# Source material
____________
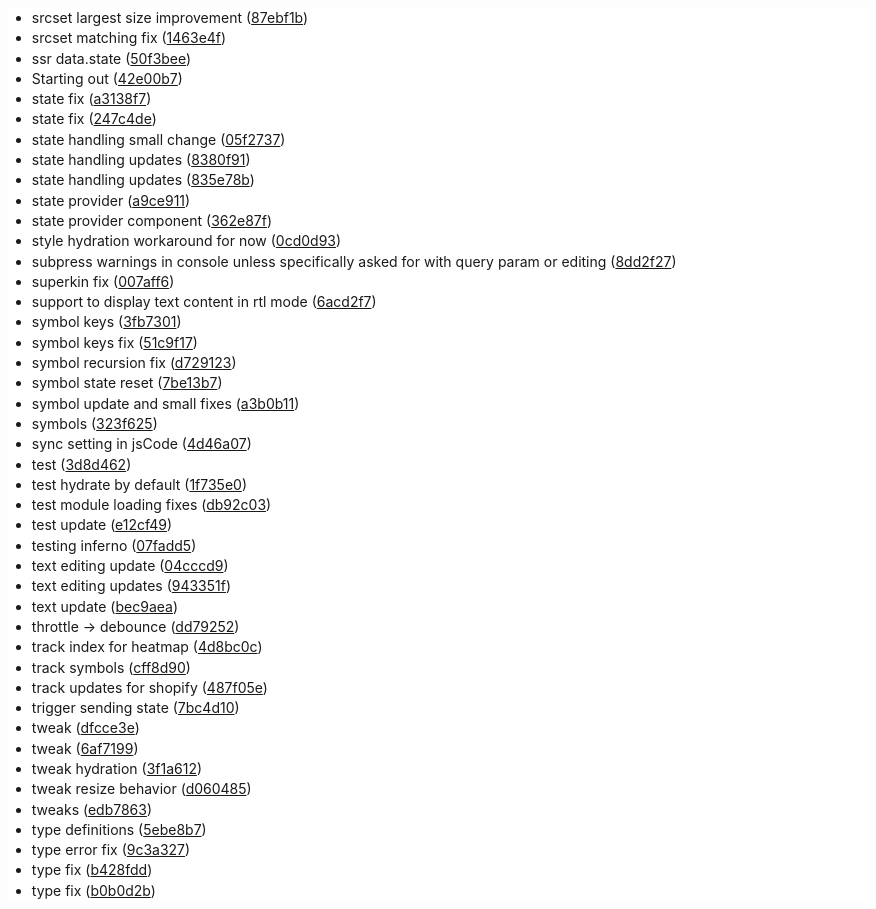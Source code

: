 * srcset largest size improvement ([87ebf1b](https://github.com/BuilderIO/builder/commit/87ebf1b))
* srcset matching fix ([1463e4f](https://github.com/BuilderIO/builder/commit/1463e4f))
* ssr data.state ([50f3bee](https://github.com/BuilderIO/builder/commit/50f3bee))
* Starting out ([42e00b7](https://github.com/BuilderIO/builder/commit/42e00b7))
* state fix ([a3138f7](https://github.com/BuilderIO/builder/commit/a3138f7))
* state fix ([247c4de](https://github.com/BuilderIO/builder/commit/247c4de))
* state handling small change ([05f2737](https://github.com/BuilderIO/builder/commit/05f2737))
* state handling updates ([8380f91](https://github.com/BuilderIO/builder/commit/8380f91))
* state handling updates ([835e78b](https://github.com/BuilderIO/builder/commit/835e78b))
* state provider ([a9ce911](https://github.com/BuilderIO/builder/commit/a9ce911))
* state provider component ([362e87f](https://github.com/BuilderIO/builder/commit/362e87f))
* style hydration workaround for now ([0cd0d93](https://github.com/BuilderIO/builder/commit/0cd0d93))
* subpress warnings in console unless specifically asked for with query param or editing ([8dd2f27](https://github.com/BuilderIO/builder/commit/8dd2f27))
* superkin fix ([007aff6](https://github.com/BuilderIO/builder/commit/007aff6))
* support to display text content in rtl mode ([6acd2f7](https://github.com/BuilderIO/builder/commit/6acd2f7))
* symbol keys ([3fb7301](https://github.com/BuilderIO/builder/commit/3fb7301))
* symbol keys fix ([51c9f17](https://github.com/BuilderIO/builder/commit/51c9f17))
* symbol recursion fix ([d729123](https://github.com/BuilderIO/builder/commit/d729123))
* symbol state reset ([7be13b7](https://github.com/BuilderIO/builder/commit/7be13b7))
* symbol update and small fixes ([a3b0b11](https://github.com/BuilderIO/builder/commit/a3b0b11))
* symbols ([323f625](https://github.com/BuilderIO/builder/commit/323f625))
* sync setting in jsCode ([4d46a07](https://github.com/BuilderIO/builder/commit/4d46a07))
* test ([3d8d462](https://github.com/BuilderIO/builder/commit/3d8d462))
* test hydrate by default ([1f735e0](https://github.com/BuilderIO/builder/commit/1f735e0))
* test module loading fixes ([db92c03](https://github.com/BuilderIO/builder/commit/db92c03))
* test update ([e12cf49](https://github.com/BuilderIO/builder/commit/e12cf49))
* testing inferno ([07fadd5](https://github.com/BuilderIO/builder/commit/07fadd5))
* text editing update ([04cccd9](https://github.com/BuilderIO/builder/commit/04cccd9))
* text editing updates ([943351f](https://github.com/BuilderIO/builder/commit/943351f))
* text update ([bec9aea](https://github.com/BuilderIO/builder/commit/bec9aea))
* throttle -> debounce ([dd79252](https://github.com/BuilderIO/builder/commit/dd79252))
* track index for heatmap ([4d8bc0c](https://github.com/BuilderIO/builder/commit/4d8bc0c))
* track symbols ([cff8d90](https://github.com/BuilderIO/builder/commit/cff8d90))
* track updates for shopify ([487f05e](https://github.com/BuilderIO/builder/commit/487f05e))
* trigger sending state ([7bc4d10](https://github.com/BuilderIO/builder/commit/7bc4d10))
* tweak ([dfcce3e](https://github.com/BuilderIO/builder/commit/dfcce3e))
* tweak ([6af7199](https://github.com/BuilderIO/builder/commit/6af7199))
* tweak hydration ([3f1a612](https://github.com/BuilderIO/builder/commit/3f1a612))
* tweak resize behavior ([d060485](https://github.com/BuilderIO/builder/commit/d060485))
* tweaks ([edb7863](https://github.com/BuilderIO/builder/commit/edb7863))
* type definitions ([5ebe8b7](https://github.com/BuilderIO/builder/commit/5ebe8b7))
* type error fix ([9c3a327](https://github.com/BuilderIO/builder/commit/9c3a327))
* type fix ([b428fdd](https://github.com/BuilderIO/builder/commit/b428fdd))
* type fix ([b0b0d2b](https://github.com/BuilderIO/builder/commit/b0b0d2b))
____________
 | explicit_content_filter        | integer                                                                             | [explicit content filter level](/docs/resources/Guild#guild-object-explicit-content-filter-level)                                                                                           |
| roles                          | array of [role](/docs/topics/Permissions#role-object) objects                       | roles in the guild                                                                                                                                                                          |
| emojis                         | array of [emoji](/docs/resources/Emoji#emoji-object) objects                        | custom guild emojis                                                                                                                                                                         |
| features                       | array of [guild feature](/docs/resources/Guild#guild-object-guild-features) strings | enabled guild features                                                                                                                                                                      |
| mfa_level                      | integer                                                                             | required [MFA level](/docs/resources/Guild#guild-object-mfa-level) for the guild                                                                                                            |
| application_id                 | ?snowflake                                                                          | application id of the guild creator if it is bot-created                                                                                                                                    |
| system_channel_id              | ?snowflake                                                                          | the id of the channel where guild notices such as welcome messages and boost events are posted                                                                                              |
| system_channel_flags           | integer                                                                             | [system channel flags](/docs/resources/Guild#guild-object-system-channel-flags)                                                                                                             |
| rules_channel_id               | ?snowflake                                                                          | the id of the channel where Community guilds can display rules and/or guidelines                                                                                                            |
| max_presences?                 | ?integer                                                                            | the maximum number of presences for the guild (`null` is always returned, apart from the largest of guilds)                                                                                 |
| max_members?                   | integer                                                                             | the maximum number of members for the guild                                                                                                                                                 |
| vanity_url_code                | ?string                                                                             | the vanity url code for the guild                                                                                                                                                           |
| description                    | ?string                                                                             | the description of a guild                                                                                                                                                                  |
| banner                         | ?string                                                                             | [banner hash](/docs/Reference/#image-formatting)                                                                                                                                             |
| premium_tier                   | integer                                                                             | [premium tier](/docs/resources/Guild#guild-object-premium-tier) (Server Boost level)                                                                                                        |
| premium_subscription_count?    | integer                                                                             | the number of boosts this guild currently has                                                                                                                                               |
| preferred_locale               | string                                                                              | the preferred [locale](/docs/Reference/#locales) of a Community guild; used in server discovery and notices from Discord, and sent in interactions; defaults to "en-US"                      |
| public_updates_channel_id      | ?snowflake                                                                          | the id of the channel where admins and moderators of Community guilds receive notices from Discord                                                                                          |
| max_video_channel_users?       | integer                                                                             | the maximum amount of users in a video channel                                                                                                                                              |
____________
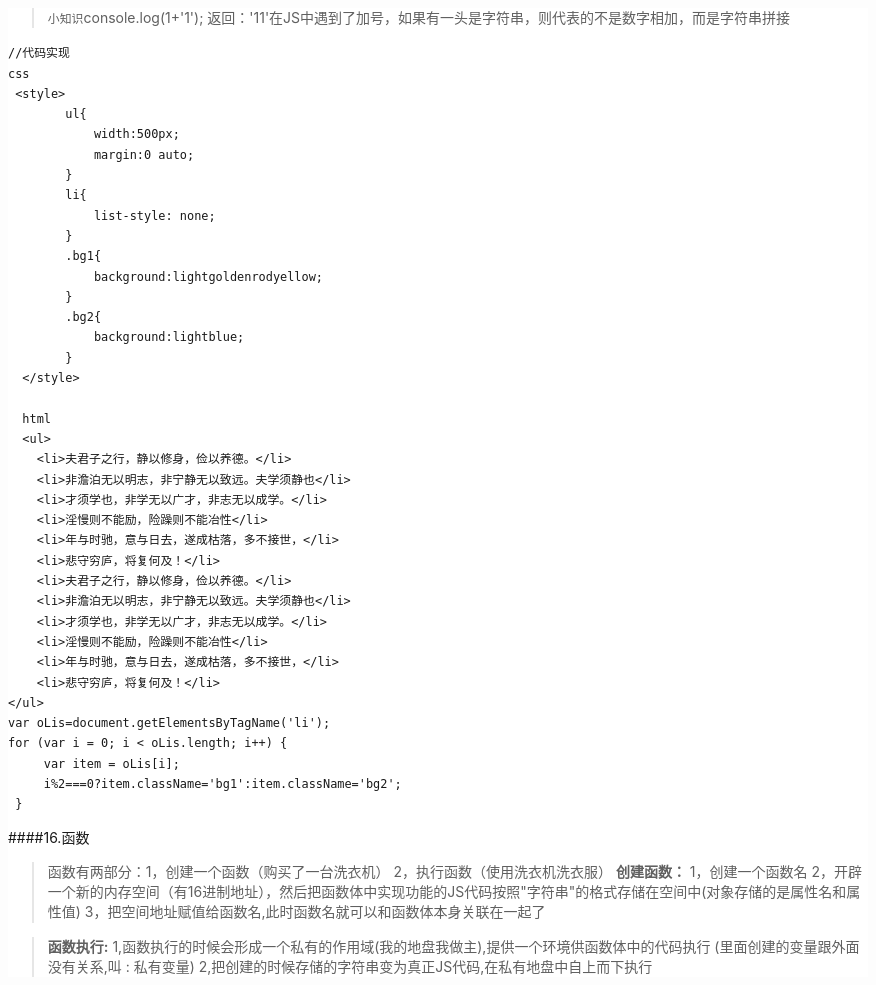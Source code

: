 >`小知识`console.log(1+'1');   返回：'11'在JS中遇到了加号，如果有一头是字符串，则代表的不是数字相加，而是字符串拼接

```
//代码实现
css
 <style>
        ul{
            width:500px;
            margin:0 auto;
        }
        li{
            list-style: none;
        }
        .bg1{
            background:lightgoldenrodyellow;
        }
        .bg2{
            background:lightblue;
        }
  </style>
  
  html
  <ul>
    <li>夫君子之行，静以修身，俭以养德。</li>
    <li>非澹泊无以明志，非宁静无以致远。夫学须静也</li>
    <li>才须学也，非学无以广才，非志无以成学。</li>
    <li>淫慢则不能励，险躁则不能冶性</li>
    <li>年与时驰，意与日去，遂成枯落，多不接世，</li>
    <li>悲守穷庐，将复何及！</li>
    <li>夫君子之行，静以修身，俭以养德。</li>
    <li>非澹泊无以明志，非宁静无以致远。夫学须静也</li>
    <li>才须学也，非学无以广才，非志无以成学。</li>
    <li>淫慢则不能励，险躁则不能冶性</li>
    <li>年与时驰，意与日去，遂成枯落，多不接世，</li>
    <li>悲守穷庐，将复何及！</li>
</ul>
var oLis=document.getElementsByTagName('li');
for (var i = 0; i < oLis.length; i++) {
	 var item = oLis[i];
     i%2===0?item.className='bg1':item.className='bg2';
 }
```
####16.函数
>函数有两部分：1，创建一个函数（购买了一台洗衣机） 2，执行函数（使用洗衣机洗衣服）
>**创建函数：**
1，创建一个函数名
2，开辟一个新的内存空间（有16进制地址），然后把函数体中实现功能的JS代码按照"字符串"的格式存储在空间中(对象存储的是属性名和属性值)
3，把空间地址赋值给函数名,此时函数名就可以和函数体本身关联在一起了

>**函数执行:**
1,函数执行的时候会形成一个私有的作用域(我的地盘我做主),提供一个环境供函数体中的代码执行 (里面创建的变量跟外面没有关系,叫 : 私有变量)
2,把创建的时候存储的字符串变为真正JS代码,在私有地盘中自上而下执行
____________
# Assignment
All lines above from the line with "state handling small" through the line with "support to display", both included, are to be set down exactly, with nothing else.

# Written answer
* state handling small change ([05f2737](https://github.com/BuilderIO/builder/commit/05f2737))
* state handling updates ([8380f91](https://github.com/BuilderIO/builder/commit/8380f91))
* state handling updates ([835e78b](https://github.com/BuilderIO/builder/commit/835e78b))
* state provider ([a9ce911](https://github.com/BuilderIO/builder/commit/a9ce911))
* state provider component ([362e87f](https://github.com/BuilderIO/builder/commit/362e87f))
* style hydration workaround for now ([0cd0d93](https://github.com/BuilderIO/builder/commit/0cd0d93))
* subpress warnings in console unless specifically asked for with query param or editing ([8dd2f27](https://github.com/BuilderIO/builder/commit/8dd2f27))
* superkin fix ([007aff6](https://github.com/BuilderIO/builder/commit/007aff6))
* support to display text content in rtl mode ([6acd2f7](https://github.com/BuilderIO/builder/commit/6acd2f7))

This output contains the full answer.